Random forests also build various decision trees on bootstrapped resamples from the original dataset, but differently than bagged trees, random forests only consider a subset of the features at each iteration. With bagging, the decision trees in the aggregation tend to be strongly correlated to each other since each tree includes all of the original features. The selection of features at random (called the random subspace method) in random forests counters the correlation between trees, resulting in an overall model that performs better on unseen data.
Hyperparameters of Bagging Trees and Random Forests
The hyperparameters of bagging trees and random forests are exactly the same as the hyperparameters of decision trees, with a few additions.
-
n_estimators: The number of trees in the ensemble. Options = [int]. Default = 10. (The default option for Random Forest will change to 100 in the new version of sklearn.) -
bootstrap: Whether samples are drawn with replacement.
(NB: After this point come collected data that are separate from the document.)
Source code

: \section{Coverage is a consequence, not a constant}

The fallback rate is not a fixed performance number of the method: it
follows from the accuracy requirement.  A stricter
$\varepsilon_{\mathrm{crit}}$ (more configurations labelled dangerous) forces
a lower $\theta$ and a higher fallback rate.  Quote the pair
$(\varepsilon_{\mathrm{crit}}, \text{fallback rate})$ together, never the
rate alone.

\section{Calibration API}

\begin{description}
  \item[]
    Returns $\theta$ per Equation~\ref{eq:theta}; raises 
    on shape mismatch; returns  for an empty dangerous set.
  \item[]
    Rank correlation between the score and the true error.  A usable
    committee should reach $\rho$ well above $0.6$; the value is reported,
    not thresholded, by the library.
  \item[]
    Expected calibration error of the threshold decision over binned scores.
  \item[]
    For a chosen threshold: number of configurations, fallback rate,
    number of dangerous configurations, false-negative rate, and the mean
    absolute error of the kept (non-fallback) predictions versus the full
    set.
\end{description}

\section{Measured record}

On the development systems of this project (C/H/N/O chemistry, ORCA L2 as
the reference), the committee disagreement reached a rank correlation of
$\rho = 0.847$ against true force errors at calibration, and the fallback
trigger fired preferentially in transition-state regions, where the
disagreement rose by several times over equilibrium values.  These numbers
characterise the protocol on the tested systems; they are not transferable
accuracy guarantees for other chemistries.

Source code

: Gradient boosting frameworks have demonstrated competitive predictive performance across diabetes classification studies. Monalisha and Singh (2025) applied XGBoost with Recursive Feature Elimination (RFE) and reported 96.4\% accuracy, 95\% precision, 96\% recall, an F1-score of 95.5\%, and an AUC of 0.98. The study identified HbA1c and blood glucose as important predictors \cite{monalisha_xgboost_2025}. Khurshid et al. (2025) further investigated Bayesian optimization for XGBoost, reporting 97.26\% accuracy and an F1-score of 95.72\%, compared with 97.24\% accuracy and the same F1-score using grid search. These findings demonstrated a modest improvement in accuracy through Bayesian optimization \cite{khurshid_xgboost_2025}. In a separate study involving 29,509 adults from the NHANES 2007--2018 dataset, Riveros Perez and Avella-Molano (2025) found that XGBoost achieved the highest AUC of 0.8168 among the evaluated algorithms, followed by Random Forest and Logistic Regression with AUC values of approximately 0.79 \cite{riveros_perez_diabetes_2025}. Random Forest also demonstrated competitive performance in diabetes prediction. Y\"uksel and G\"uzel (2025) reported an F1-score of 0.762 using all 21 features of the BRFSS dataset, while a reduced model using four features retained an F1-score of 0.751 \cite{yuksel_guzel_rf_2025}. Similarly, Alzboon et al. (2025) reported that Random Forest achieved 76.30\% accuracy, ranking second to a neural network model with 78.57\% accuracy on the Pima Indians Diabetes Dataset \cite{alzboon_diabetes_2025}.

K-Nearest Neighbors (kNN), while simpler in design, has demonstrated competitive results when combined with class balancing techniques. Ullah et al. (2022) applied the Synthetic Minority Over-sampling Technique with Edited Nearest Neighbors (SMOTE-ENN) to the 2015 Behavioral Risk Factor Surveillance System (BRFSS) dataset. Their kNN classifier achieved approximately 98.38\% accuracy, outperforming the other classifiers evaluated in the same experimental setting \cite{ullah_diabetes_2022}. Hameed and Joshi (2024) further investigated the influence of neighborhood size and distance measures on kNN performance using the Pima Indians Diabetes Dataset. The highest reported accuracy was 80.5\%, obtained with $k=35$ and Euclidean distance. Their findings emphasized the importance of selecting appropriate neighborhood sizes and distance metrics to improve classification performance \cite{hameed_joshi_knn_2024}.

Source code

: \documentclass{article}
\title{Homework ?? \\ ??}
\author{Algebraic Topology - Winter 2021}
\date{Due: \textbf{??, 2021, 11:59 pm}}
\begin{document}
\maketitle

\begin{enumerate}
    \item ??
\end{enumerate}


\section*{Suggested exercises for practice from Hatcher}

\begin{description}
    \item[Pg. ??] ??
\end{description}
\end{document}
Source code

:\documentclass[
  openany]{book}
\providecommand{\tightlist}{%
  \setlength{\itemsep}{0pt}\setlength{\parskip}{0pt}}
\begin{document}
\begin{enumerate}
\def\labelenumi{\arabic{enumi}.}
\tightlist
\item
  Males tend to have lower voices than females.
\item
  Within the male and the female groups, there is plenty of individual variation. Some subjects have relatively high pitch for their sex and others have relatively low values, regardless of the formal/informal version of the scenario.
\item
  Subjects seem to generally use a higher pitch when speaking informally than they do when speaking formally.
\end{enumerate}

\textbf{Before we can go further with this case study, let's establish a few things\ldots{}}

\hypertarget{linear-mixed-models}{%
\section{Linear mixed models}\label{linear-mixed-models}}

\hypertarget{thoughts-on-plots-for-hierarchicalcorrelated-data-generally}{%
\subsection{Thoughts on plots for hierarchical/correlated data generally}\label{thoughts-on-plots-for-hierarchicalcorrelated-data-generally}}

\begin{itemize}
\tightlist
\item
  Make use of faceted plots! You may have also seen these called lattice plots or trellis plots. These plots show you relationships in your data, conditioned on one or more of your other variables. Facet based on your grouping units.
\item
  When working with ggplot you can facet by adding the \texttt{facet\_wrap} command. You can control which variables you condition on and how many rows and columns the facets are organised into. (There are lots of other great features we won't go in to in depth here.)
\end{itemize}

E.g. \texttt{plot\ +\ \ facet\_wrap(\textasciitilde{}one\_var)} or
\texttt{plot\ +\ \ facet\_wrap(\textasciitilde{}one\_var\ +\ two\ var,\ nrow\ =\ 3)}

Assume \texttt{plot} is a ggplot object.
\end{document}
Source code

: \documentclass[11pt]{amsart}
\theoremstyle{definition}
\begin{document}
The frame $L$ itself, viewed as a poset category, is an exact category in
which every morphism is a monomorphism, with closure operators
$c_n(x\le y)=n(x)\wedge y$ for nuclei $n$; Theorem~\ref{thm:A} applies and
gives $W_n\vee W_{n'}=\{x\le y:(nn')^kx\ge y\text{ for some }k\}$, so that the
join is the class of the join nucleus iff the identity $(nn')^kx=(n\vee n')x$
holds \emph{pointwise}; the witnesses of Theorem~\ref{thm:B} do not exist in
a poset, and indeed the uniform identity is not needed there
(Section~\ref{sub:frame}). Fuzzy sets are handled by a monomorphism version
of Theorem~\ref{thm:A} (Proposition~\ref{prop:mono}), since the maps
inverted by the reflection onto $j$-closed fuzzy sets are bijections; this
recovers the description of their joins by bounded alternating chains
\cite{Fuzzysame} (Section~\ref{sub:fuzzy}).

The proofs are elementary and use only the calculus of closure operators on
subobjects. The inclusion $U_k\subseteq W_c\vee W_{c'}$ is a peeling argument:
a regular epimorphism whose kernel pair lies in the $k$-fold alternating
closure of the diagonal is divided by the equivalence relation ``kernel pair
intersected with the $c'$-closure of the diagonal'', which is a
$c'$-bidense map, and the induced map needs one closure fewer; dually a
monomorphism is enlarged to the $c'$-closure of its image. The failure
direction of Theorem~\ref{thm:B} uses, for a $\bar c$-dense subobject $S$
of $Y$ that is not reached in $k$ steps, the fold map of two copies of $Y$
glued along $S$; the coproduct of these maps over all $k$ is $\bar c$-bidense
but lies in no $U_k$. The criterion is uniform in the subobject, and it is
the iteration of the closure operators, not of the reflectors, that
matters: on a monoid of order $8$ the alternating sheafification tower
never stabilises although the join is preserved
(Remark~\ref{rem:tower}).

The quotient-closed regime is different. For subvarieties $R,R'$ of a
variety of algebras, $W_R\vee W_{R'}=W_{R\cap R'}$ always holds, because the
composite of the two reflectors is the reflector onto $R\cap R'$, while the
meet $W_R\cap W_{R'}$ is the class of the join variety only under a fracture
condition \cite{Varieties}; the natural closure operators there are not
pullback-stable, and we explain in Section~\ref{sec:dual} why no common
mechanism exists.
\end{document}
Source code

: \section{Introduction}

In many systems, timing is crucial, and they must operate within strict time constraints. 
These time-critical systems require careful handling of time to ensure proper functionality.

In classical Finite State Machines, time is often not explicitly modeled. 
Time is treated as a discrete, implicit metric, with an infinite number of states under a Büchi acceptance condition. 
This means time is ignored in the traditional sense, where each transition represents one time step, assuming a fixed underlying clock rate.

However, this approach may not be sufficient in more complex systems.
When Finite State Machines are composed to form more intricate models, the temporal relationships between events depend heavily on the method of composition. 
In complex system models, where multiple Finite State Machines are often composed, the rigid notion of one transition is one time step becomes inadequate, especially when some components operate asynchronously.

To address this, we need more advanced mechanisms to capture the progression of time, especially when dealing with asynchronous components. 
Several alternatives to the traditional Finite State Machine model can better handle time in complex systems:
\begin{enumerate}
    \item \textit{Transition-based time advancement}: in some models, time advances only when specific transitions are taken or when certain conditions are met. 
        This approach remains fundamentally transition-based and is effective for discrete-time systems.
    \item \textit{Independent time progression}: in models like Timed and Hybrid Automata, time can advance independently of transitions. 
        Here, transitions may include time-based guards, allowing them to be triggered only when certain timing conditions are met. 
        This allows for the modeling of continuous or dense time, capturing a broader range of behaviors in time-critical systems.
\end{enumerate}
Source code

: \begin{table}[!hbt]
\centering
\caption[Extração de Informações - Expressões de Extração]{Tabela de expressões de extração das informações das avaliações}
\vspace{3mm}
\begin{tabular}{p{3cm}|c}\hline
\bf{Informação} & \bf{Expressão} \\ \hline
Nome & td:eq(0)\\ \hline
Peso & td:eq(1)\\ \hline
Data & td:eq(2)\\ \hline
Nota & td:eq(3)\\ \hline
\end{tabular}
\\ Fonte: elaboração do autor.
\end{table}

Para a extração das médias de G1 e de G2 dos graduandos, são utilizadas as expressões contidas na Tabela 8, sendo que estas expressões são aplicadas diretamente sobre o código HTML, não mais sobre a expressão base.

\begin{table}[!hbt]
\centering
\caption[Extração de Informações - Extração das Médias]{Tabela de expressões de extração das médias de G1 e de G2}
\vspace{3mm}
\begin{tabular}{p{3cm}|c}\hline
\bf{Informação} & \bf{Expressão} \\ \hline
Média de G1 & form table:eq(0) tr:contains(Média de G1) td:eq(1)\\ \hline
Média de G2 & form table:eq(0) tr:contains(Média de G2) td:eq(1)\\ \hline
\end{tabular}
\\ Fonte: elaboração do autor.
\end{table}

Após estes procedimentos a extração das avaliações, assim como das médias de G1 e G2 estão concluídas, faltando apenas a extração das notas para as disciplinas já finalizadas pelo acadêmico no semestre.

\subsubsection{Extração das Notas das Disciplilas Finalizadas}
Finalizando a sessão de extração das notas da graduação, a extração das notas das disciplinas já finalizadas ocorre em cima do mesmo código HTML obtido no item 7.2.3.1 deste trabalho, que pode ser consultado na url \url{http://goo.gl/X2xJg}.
Options = [True, False]. Default = True. This argument should never be set to False as drawing samples without replacement would be equivalent to duplicating the original dataset. -
n_jobs: The number of processors to run while training the model and computing predictions from it. If set to 1, no parallel computing code is used. If set to -1, all CPUs are used. Options = [None, int]. Default = None. -
oob_score: On average, each bootstrapped sample uses about 2/3 of the observations. The remaining 1/3 of the observations not used to fit a given bootstrapped tree are referred to as the out-of-bag (OOB) observations. If this argument is set to true, OOB observations are used to score the performance of their respective bootstrapped tree. Options = [True, False]. Default = False. -
verbose: If set to true, the output for each decision tree in the ensemble gets printed. Options = [True, False]. Default = False.